Who’s Kitchen Would You Find It In:
Cast Iron Devotees, Staub Fans, Novices to Cast Iron looking for inspiration
Nuts and Bolts:
“The Staub Cookbook: Modern Recipes for Classic Cast Iron” begins with the table of contents: Introduction (which also has sections on The Staub Cocotte, Use and Care, The History of Staub, The Making of Staub), Breakfast and Brunch, Sides and Salads, Breads, Starters and Pastas, Soups and Stews, Main Courses, Desserts. “Introduction” lays out the goals for the book and tells the reader how thoughtfully it was prepared. Staub’s thought process for this book is most reflected in the following statement: “We’ve subtitled this compilation Modern Recipes for Classic Cast Iron to reflect the way so many of us cook today. We want quick and flavorful weeknight dinners, but we might invest a little more time and effort on weekends or when we’re entertaining.” The next section tells you about all of the features and history of the cocotte which was created in 1974 and inspired by legendary chef Paul Bocuse. “Use and Care” is important for longtime owners and new owners. Longtime owners might not know that you can cook with your cocotte in a fire pit and new owners may want to be reminded to use silicone or wooden tools to prevent scratching the interior enamel. “The History of Staub” and “The Making of Staub” are full of fascinating bits that devotees of the brand will eat up or give deeper meaning to someone who is about to embark on their first Staub experience. This introduction section helps to put readers at ease– the recipes that follow are meant to be approachable and achievable (especially if you’ve invested in a quality piece of timeless cookware).

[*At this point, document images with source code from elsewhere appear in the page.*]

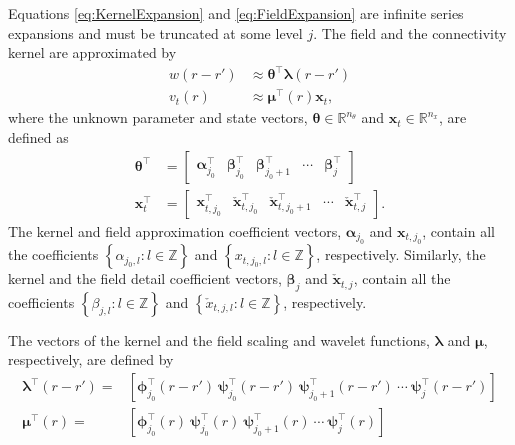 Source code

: \documentclass[11pt,draftcls,onecolumn,peerreview]{IEEEtran}
\begin{document}
Equations \ref{eq:KernelExpansion} and \ref{eq:FieldExpansion} are infinite series expansions and must be truncated at some level $j$. The field and the connectivity kernel are approximated by
\begin{align}
	w\left(r-r'\right) &\approx \boldsymbol\theta^\top\boldsymbol\lambda\left(r-r'\right) 
	\label{eq:KernelFiniteExpansion} \\
	v_t\left(r\right) &\approx \boldsymbol\mu^\top\left(r\right)\mathbf{x}_t,
	\label{eq:FieldFiniteExpansion}
\end{align}
where the unknown parameter and state vectors, $\boldsymbol\theta \in \mathbb{R}^{n_{\theta}}$ and $\mathbf{x}_t \in \mathbb{R}^{n_x}$, are defined as 
\begin{align}
\boldsymbol\theta^\top &=[\begin{array}{ccccc} \boldsymbol\alpha_{j_0}^\top & \boldsymbol\beta_{j_0}^\top & \boldsymbol\beta_{j_0+1}^\top & \cdots & \boldsymbol\beta_{j}^\top \end{array}] 
\label{KernelWeights} \\
\mathbf{x}_{t}^\top &=[\begin{array}{ccccc}\mathbf{x}_{t,j_{0}}^\top &  \check{\mathbf{x}}_{t,j_{0}}^\top & \check{\mathbf{x}}_{t,j_{0}+1}^\top & \cdots & \check{\mathbf{x}}_{t,j}^\top\end{array}].
\label{FieldWeights}
\end{align}
The kernel and field approximation coefficient vectors, $\boldsymbol \alpha_{j_0}$ and $\mathbf{x}_{t,j_{0}}$, contain all the coefficients $\left\lbrace\alpha_{j_0, l}:l \in \mathbb{Z} \right\rbrace $ and $\left\lbrace x_{t,j_0, l}: l \in \mathbb{Z}\right\rbrace$, respectively. Similarly, the kernel and the field detail coefficient vectors, $\boldsymbol\beta_{j}$ and $\check{\mathbf{x}}_{t,j}$, contain all the coefficients $\left\lbrace \beta_{j,l} :l \in \mathbb{Z}\right\rbrace$ and $\left\lbrace  \check x_{t,j, l}:l \in \mathbb{Z}\right\rbrace$, respectively.

The vectors of the kernel and the field scaling and wavelet functions, $\boldsymbol\lambda$ and $\boldsymbol\mu$, respectively, are defined by
\begin{align}
    \label{KernelBasisVector}
    \boldsymbol\lambda^\top(r-r')=&\left[
    \boldsymbol\phi_{j_0}^\top(r-r') ~
    \boldsymbol\psi_{j_0}^\top(r-r') ~ 
    \boldsymbol\psi_{j_0+1}^\top(r-r') ~
    \cdots ~
    \boldsymbol\psi_{j}^\top(r-r')\right] \\
    \label{FieldBasisVector}
    \boldsymbol\mu^\top (r) =& \left[
    \boldsymbol\phi_{j_0}^\top(r) ~ 
    \boldsymbol\psi_{j_0}^\top(r) ~ 
    \boldsymbol\psi_{j_0+1}^\top(r) ~ 
    \cdots ~ 
    \boldsymbol\psi_{j}^\top(r)
\right]   
\end{align}
\end{document}
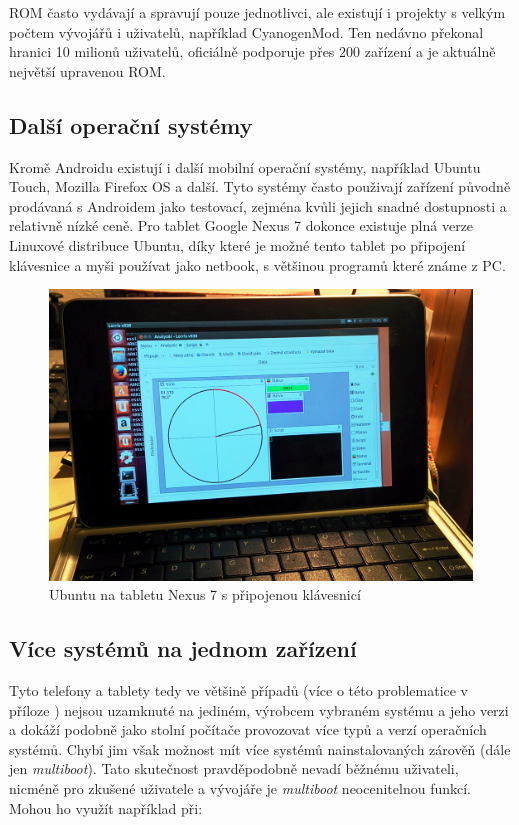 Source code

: \documentclass[12pt, a4paper, oneside]{article}
\newcommand{\It}{\textit}  %
\begin{document}
ROM často vydávají a spravují pouze jednotlivci, ale existují i projekty s velkým počtem vývojářů i uživatelů, například CyanogenMod\cite{CM}. Ten nedávno překonal hranici 10 milionů uživatelů, oficiálně podporuje přes 200 zařízení a je aktuálně největší upravenou ROM.

\subsection{Další operační systémy}
Kromě Androidu existují i další mobilní operační systémy, například Ubuntu Touch\cite{utouch}, Mozilla Firefox OS\cite{firefoxos} a další. Tyto systémy často použivají zařízení původně prodávaná s Androidem jako testovací, zejména kvůli jejich snadné dostupnosti a relativně nízké ceně. Pro tablet Google Nexus 7 dokonce existuje plná verze Linuxové distribuce Ubuntu, díky které je možné tento tablet po připojení klávesnice a myši používat jako netbook, s většinou programů které známe z PC.

\begin{figure}[H]
\begin{center}
\includegraphics[width=\textwidth]{img/n7_ubuntu.jpg}
\caption{Ubuntu na tabletu Nexus 7 s připojenou klávesnicí}
\label{split_img}
\end{center}
\end{figure}


\subsection{Více systémů na jednom zařízení}
Tyto telefony a tablety tedy ve většině případů (více o této problematice v příloze ) nejsou uzamknuté na jediném, výrobcem vybraném systému a jeho verzi a dokáží podobně jako stolní počítače provozovat více typů a verzí operačních systémů. Chybí jim však možnost mít více systémů nainstalovaných zárověň (dále jen \It{multiboot}). Tato skutečnost pravděpodobně nevadí běžnému uživateli, nicméně pro zkušené uživatele a vývojáře je \It{multiboot} neocenitelnou funkcí. Mohou ho využít například při:
\end{document}
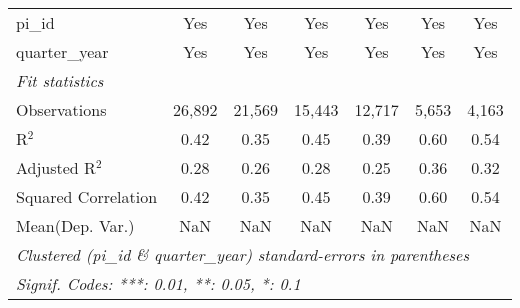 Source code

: \begin{tabular}{lcccccc}
   pi\_id                                                     & Yes           & Yes           & Yes          & Yes            & Yes            & Yes\\  
   quarter\_year                                              & Yes           & Yes           & Yes          & Yes            & Yes            & Yes\\  
   \midrule
   \emph{Fit statistics}\\
   Observations                                               & 26,892        & 21,569        & 15,443       & 12,717         & 5,653          & 4,163\\  
   R$^2$                                                      & 0.42          & 0.35          & 0.45         & 0.39           & 0.60           & 0.54\\  
   Adjusted R$^2$                                             & 0.28          & 0.26          & 0.28         & 0.25           & 0.36           & 0.32\\  
   Squared Correlation                                        & 0.42          & 0.35          & 0.45         & 0.39           & 0.60           & 0.54\\  
Mean(Dep. Var.) & NaN & NaN & NaN & NaN & NaN & NaN \\
   \midrule \midrule
   \multicolumn{7}{l}{\emph{Clustered (pi\_id \& quarter\_year) standard-errors in parentheses}}\\
   \multicolumn{7}{l}{\emph{Signif. Codes: ***: 0.01, **: 0.05, *: 0.1}}\\
\end{tabular}
\par\endgroup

“Breakfast and Brunch” practically invites you to send that invite out announcing you’re hosting a brunch party. Who could resist the idea of “Chocolate Babka Morning Buns” made in your cast-iron frying pan? The recipes in this section run the perfect morning gauntlet of sweet and savory. The hardest part will be deciding what to make first. If the previous chapter inspired you to host a party, the next chapter of “Sides and Salads” will make you plan out the essential sides for all of your holiday meals (months in advance). Every recipe seems to be a slightly elevated riff on a classic and makes the reader excited to try them (instead of just a regular potato gratin, why not go for “Pumpkin, Bacon and Kale Gratin” for Thanksgiving?).
When perusing “Breads, Starters and Pasta”, readers would be hard pressed to choose which recipe to make first. It’s easy to imagine the aroma of “No-Knead Cast-Iron Bread” permeating your kitchen or to envision the decadence of “Triple Creme Mac and Cheese.” The photographs in this section will prompt any carb lover to salivate. Practically made for the crisp autumn air and cold winter days, “Soups and Stews”, offers up twelve recipes to warm you. There’s exciting new recipes to try like “Chicken Meatballs in Red Coconut Curry Sauce” and favorites like “Classic Roasted Tomato Soup.” The following chapter, “Main Courses”, is an entertainer’s delight. There is something for everyone in this section due to the wide variety of vegetarian, chicken, fish and meat options. A host could find something that would please even the pickiest guest.
Few “Desserts” sections are as appealing as the one in this cookbook. Every dessert is one you want to make (right now!). While there are varying degrees of difficulty, none are too exacting. You can practically taste the success of your first galette or fondue. Hungry readers beware: the hardest component of this book is deciding which recipe to make first. Grab your copy at Relish Decor today!
What to Make:
Breakfast and Brunch: Chocolate Babka Morning Buns (p. 4), Savory Dutch Baby with Prosciutto, Fontina, and Fried Eggs (p. 18)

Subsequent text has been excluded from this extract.